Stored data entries
= = = = =

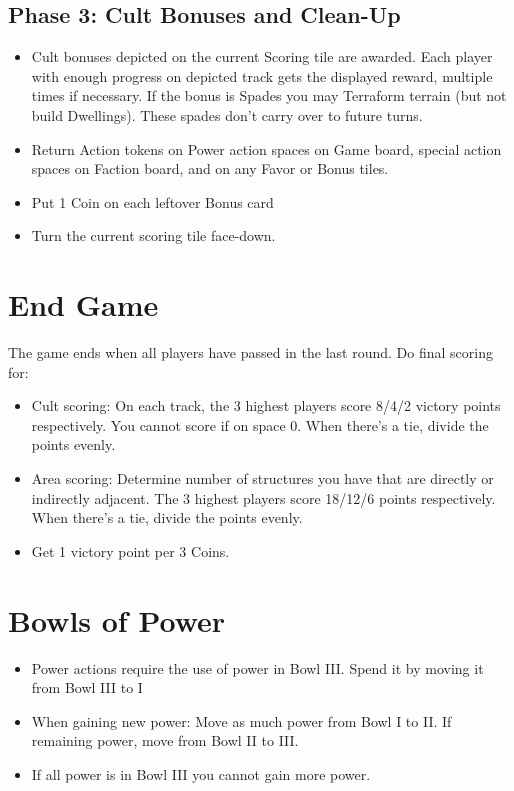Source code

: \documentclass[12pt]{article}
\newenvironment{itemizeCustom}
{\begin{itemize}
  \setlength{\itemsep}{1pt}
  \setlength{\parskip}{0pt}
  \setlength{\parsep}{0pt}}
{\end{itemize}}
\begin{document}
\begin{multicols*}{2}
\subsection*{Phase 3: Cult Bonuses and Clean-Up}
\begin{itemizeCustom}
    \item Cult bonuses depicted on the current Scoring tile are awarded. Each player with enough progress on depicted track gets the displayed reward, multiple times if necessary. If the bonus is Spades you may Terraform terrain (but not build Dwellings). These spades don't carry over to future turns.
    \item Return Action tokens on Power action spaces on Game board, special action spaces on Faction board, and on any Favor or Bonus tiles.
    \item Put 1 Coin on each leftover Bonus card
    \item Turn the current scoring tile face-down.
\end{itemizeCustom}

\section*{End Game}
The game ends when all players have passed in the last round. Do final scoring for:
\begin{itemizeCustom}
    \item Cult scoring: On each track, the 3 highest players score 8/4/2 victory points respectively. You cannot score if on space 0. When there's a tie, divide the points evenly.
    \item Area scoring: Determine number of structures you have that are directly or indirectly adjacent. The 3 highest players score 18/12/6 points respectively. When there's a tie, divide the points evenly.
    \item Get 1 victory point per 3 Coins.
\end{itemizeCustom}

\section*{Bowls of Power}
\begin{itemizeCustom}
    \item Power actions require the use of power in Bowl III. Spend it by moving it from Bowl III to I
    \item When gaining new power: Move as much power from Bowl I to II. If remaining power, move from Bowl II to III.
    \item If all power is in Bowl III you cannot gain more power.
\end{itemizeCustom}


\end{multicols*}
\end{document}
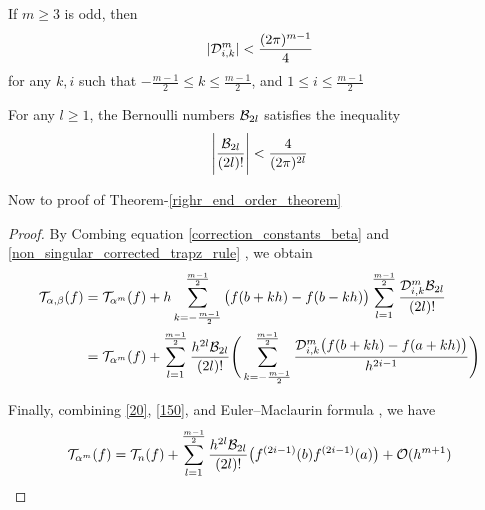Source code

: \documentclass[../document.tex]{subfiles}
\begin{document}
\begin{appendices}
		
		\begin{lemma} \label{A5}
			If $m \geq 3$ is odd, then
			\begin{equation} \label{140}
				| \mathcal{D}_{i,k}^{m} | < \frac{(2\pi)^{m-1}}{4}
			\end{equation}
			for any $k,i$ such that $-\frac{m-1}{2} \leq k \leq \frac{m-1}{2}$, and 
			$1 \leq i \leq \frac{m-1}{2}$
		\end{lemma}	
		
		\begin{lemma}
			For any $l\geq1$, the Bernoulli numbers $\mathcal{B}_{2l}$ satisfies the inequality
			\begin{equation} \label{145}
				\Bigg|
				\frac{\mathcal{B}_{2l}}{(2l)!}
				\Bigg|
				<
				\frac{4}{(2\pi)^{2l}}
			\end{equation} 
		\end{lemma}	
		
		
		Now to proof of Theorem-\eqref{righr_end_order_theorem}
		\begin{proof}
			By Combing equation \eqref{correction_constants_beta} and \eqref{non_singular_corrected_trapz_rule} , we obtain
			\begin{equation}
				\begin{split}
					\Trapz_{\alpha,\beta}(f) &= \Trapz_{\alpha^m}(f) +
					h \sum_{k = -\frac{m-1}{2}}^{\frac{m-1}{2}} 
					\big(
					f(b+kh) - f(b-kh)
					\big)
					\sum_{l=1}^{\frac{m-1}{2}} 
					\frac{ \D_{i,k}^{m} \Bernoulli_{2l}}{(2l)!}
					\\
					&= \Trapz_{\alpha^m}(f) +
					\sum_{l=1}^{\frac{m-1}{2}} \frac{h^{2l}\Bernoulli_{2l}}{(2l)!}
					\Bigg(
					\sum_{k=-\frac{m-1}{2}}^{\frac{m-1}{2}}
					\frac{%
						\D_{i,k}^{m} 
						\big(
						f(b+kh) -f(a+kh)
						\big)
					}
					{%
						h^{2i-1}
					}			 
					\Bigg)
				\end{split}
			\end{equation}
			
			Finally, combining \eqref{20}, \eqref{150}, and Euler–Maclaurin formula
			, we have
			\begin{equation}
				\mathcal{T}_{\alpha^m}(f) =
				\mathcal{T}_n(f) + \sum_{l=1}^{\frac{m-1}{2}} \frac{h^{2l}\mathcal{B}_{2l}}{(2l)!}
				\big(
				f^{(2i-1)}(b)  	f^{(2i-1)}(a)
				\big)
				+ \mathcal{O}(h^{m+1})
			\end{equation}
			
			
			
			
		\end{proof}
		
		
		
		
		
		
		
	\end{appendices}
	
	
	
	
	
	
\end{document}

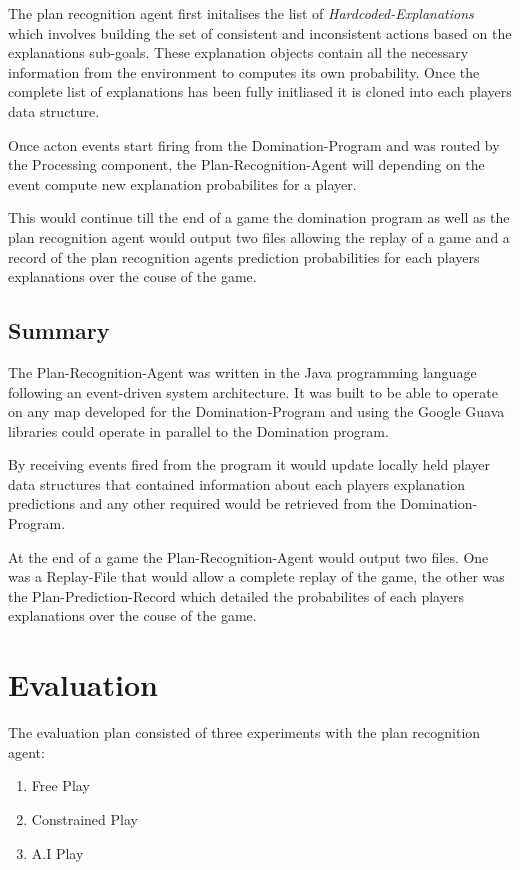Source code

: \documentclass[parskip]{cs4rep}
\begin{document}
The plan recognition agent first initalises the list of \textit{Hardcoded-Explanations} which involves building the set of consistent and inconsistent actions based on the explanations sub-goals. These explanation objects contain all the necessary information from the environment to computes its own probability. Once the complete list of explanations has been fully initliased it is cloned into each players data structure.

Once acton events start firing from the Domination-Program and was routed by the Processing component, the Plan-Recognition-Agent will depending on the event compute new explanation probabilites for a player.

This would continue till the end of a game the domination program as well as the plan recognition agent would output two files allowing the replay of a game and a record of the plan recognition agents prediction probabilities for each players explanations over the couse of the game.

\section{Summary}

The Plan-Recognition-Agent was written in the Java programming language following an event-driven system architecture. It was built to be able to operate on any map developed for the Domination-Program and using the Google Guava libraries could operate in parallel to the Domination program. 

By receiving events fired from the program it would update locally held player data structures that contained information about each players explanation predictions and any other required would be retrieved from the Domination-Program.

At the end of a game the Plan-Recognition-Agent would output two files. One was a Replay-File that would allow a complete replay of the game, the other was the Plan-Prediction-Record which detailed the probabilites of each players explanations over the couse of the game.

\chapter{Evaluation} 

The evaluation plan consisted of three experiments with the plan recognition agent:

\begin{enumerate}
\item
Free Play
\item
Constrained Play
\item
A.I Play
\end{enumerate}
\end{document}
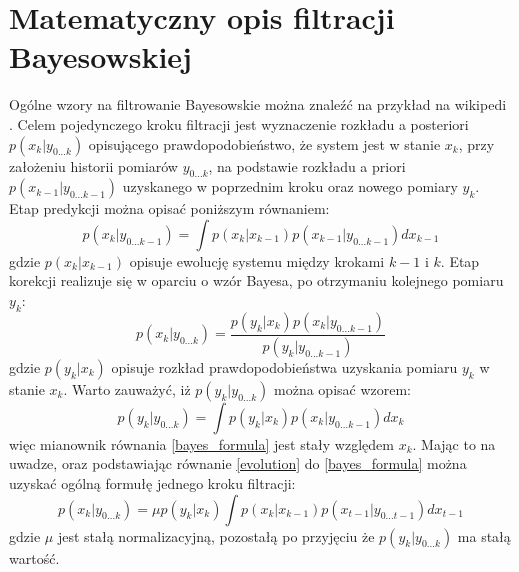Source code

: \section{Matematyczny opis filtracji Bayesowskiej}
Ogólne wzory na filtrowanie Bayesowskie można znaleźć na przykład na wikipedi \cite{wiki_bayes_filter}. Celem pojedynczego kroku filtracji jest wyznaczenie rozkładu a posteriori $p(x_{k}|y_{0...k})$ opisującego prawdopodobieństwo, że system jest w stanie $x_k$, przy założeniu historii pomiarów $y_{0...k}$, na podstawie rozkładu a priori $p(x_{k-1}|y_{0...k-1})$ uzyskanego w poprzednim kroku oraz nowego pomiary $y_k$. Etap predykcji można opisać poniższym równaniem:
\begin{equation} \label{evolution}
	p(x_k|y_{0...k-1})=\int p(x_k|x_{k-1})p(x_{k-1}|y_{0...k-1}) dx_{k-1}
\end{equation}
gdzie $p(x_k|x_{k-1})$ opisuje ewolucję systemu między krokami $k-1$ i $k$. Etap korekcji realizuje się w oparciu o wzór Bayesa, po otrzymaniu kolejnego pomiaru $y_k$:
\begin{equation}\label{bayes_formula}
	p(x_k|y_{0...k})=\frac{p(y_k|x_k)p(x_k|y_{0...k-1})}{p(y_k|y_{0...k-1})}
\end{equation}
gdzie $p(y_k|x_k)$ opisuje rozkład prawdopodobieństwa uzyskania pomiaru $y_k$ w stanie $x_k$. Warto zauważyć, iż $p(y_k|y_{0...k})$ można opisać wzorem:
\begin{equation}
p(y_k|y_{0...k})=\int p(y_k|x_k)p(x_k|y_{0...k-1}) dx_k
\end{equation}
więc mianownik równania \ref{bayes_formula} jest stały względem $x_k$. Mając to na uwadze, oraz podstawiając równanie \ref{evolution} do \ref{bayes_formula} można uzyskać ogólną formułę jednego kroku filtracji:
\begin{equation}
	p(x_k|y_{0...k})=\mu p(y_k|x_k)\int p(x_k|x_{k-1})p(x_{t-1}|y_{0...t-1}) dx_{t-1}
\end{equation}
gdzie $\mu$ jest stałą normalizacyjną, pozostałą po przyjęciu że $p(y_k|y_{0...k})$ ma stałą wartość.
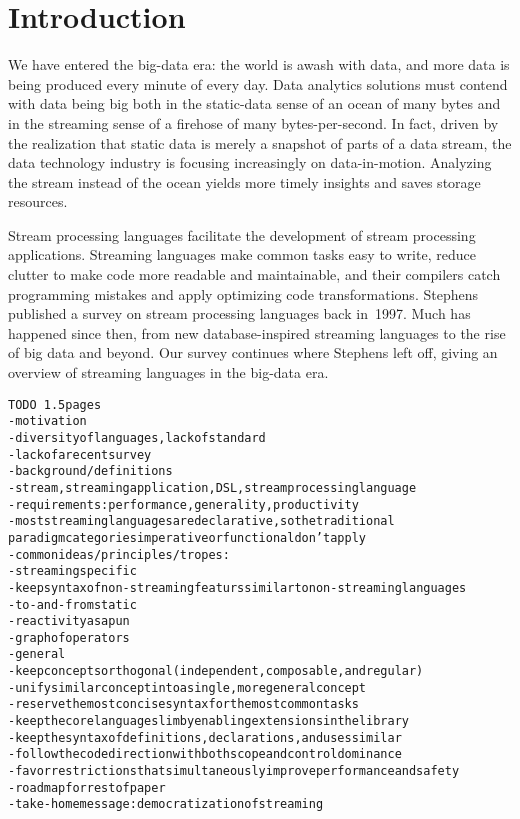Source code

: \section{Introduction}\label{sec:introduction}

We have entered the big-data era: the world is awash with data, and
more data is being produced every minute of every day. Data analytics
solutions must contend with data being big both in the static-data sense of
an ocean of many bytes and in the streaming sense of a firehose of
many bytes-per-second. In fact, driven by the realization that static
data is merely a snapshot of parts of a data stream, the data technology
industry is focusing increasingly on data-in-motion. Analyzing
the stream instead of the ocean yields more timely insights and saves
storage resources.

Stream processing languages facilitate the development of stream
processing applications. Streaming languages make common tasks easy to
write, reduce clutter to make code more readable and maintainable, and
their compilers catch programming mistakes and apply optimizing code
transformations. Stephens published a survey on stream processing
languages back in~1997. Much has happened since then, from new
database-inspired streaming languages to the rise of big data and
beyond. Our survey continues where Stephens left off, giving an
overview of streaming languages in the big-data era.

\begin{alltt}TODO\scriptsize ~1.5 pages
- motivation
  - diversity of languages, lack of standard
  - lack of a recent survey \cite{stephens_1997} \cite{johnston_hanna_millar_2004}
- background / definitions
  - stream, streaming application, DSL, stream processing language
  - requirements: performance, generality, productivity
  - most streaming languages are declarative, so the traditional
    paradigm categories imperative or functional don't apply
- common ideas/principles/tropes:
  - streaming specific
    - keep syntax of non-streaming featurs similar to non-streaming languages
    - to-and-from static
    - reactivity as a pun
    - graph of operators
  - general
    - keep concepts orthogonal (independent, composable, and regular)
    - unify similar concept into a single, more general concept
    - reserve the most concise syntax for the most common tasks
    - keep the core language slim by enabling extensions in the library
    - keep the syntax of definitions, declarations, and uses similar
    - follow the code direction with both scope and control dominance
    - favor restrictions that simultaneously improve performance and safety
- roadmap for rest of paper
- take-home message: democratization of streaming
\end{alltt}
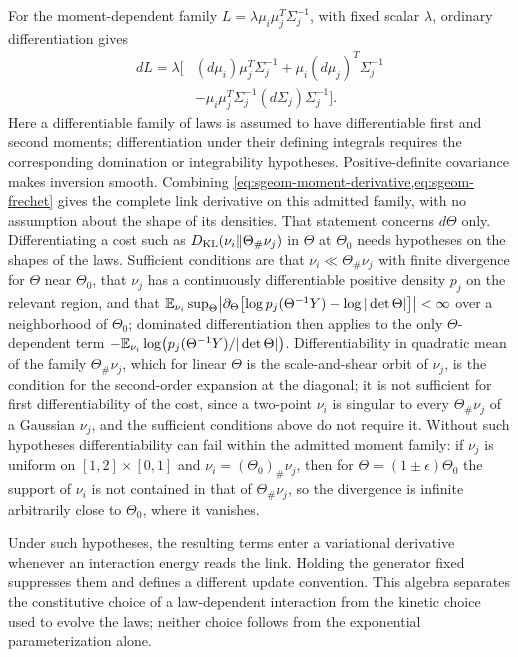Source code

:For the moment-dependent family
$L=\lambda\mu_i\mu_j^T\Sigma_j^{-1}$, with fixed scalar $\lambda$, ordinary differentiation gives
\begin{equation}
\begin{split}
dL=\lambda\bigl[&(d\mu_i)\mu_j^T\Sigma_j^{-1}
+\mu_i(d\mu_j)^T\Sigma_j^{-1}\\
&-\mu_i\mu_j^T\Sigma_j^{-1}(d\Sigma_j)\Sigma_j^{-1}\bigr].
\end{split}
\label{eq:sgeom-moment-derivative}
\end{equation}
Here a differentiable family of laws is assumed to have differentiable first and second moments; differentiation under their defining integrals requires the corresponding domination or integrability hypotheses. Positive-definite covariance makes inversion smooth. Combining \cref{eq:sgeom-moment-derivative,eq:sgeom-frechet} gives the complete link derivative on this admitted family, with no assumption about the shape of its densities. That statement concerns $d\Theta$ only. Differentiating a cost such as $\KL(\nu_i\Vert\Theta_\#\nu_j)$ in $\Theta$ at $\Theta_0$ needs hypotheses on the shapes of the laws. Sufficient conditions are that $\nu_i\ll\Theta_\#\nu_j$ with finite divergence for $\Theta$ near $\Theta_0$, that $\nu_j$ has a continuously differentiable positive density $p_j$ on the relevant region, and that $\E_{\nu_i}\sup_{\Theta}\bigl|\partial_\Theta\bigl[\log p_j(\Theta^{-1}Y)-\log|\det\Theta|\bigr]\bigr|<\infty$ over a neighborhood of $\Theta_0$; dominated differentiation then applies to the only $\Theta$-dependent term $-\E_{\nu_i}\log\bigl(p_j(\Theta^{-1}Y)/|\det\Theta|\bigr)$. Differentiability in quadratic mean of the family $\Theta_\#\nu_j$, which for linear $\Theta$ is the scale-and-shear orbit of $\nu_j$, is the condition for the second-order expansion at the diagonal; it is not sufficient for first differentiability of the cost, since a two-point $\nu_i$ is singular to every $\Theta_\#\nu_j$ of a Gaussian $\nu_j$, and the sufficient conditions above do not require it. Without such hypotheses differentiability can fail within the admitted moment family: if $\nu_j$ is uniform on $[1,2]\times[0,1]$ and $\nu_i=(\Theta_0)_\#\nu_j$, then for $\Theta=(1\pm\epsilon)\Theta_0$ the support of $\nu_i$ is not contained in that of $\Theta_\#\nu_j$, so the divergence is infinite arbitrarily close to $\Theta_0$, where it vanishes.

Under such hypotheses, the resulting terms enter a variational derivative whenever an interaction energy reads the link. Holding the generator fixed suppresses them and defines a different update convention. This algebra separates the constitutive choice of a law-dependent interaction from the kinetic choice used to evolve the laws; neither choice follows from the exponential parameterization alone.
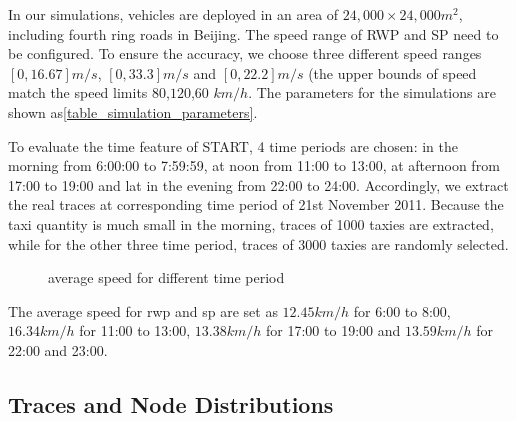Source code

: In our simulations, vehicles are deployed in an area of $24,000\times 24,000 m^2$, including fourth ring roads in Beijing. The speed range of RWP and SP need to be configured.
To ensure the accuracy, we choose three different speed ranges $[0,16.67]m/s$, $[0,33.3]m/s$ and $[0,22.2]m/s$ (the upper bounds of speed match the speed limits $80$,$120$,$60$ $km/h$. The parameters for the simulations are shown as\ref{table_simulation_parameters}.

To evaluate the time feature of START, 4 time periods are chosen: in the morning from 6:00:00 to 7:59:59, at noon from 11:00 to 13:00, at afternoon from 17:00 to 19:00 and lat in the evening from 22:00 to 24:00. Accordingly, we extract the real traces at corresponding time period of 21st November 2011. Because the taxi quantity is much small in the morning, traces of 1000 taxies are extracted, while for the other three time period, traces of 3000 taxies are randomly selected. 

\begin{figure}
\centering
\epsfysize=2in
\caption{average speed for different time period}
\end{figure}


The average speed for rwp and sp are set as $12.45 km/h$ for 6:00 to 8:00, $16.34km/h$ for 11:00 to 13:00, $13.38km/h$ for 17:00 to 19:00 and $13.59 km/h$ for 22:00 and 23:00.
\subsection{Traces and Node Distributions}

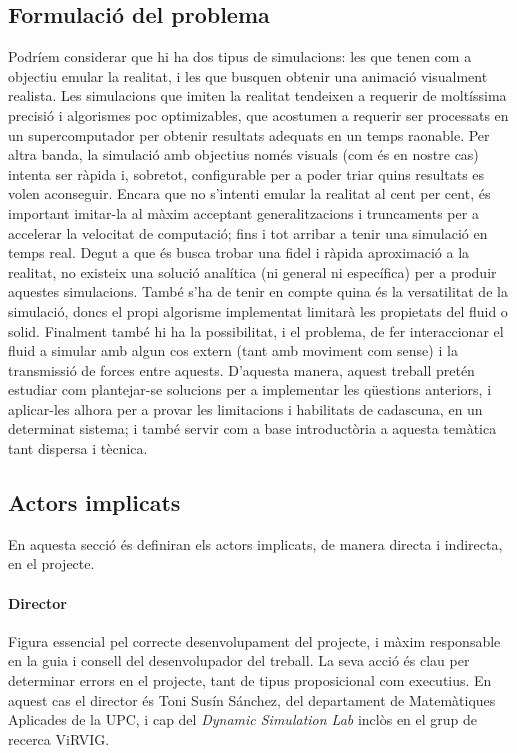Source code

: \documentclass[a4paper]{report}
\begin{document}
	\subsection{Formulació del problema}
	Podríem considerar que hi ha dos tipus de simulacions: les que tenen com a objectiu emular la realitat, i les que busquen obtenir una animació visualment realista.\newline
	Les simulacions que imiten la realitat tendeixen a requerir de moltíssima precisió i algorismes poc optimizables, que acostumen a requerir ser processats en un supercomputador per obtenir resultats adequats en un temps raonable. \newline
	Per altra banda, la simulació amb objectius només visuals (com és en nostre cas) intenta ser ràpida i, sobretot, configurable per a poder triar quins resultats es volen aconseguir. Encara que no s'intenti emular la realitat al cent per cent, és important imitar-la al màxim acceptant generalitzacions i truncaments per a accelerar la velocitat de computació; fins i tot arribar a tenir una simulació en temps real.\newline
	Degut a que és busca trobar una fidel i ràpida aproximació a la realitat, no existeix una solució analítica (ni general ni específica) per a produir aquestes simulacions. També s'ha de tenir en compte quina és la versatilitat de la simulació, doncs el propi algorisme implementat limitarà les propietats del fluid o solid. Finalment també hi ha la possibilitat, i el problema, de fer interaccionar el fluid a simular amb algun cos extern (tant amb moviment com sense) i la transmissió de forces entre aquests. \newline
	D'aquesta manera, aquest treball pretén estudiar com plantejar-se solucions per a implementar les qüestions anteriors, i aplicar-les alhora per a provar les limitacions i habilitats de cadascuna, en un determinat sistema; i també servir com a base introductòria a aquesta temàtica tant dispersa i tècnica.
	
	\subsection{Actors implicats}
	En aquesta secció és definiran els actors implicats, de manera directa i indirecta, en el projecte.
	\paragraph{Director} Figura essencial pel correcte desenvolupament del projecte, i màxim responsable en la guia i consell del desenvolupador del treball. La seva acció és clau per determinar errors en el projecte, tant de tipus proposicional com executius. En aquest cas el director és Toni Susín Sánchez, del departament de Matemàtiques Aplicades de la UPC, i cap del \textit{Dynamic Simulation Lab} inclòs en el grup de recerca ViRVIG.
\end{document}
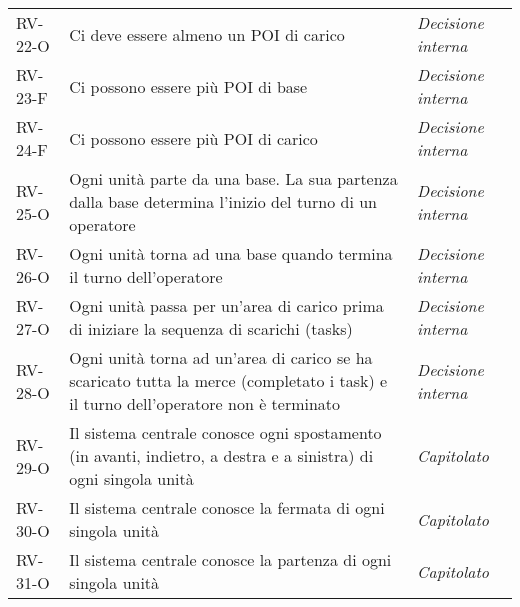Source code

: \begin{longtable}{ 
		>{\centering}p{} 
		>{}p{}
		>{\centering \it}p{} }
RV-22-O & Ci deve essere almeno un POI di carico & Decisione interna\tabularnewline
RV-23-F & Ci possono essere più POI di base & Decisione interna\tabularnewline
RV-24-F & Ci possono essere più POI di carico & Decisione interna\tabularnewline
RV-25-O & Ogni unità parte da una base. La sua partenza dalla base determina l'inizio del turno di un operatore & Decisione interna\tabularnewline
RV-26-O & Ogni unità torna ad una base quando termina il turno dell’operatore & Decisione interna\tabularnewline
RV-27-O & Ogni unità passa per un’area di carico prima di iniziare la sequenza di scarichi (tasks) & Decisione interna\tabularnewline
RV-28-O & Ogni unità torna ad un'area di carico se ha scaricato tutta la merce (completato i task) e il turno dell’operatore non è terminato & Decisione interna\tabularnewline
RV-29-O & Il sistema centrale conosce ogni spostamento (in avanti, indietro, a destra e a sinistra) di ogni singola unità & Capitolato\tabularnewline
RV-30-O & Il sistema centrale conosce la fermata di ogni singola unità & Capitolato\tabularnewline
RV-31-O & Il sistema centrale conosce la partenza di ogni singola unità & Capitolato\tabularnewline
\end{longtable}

= = = = =

» **Exercise instructions**
Reproduce, character for character, only the lines of the preceding data that start at the line with "overview of streaming" and end at the line with "- most streaming", both included.

» **Result of this exercise**
overview of streaming languages in the big-data era.

\begin{alltt}TODO\scriptsize ~1.5 pages
- motivation
  - diversity of languages, lack of standard
  - lack of a recent survey \cite{stephens_1997} \cite{johnston_hanna_millar_2004}
- background / definitions
  - stream, streaming application, DSL, stream processing language
  - requirements: performance, generality, productivity
  - most streaming languages are declarative, so the traditional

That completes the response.